(Listed entries):
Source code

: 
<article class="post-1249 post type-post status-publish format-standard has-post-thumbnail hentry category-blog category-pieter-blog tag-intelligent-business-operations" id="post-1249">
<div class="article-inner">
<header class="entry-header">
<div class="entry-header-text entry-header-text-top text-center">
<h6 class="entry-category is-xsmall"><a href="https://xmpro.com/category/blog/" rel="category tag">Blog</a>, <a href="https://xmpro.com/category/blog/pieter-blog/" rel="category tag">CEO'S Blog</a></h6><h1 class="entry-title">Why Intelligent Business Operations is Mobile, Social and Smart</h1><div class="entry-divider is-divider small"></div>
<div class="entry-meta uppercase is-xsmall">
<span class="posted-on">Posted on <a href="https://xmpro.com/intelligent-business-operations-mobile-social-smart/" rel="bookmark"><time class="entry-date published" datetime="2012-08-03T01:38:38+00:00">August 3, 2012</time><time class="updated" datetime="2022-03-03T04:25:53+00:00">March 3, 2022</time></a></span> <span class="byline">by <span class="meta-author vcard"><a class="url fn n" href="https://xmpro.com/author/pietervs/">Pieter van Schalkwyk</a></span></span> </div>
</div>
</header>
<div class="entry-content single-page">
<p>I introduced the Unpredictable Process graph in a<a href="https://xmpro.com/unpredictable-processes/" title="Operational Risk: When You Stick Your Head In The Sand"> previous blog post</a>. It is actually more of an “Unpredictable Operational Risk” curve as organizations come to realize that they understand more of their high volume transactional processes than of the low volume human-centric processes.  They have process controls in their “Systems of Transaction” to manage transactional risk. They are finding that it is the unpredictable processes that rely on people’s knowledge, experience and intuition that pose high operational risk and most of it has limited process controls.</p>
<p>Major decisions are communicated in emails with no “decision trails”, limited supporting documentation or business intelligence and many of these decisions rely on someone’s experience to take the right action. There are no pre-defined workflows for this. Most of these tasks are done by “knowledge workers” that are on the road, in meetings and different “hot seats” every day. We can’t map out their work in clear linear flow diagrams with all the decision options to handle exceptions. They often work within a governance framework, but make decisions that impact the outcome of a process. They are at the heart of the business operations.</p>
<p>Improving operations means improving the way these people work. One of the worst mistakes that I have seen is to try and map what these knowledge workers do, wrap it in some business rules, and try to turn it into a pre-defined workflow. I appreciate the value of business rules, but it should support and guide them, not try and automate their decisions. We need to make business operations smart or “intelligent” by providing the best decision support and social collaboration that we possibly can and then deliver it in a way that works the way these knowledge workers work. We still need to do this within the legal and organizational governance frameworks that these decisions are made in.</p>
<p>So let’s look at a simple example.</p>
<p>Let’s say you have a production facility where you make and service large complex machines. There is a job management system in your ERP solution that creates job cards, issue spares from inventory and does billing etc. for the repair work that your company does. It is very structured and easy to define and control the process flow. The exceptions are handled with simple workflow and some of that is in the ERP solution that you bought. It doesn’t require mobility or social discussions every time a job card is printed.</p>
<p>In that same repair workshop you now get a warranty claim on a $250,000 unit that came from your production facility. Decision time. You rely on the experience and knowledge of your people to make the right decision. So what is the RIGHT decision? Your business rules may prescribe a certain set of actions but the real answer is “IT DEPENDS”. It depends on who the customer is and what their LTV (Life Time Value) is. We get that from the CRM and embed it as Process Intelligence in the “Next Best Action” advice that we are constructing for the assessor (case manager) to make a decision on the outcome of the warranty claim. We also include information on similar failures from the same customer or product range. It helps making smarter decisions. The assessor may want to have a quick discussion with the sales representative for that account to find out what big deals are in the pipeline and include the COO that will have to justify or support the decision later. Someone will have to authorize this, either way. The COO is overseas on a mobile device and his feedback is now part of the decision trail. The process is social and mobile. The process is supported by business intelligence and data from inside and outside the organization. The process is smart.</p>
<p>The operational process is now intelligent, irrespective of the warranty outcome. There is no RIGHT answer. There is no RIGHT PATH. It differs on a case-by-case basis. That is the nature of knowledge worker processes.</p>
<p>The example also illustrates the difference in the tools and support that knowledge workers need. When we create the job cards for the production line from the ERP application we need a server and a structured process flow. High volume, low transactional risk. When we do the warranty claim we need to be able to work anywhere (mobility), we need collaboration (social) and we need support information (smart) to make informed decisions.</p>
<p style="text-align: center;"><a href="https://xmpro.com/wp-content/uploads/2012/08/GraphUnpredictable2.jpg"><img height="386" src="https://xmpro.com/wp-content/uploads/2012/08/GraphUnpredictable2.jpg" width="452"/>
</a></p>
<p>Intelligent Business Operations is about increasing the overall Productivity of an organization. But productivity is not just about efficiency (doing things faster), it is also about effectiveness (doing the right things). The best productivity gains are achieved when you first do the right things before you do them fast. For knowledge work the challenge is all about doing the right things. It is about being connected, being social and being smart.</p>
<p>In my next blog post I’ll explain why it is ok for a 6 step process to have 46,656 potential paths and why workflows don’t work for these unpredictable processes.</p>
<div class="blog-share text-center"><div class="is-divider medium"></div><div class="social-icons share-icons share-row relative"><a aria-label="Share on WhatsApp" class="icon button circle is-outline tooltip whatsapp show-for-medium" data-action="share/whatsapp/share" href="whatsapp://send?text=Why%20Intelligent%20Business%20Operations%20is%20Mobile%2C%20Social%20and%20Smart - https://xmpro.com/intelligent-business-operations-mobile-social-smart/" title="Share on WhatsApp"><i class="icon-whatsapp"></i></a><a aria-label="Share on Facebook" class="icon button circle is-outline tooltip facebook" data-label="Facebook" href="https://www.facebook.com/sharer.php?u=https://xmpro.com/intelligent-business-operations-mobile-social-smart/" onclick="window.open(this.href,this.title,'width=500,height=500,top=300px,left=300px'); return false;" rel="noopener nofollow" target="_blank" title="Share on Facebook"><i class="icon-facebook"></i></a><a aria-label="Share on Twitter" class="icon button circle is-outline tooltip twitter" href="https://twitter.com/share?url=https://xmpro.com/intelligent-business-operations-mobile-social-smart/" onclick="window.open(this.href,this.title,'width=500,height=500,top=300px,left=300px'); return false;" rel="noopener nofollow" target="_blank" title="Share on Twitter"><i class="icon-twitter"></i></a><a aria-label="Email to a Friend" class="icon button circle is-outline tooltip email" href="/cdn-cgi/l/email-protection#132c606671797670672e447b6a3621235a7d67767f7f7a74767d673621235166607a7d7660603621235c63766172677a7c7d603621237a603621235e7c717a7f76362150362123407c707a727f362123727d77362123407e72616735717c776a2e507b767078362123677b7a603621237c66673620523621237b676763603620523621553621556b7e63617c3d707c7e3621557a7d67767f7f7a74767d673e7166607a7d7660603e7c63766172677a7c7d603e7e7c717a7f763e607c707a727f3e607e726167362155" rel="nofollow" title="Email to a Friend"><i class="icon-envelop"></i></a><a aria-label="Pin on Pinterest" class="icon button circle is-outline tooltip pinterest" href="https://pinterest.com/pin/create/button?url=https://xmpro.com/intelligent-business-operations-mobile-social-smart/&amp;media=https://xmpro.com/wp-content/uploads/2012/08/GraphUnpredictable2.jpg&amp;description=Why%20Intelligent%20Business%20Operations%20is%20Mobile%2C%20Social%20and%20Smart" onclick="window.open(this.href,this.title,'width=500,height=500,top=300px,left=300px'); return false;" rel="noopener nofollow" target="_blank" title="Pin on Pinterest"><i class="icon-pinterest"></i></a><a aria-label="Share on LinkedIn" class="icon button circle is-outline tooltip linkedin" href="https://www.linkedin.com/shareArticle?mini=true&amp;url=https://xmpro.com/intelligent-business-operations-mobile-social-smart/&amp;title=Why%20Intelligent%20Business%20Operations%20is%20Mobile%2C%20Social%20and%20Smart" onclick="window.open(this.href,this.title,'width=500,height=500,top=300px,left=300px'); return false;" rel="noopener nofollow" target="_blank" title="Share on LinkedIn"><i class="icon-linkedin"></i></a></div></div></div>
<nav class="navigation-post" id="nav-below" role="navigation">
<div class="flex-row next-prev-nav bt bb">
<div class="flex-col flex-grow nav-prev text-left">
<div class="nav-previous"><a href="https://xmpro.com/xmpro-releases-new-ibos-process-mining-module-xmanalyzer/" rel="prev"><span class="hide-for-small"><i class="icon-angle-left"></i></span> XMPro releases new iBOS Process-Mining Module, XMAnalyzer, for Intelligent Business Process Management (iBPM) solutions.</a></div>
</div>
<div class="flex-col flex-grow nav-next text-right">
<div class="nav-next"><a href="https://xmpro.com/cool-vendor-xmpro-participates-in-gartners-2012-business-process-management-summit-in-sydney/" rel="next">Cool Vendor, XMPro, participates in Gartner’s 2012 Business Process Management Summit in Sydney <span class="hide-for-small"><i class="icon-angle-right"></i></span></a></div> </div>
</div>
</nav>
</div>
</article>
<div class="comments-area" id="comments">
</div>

(Task objective):
Check each line in the data for the word "header", then report only how many lines contain it.

(Written response):
3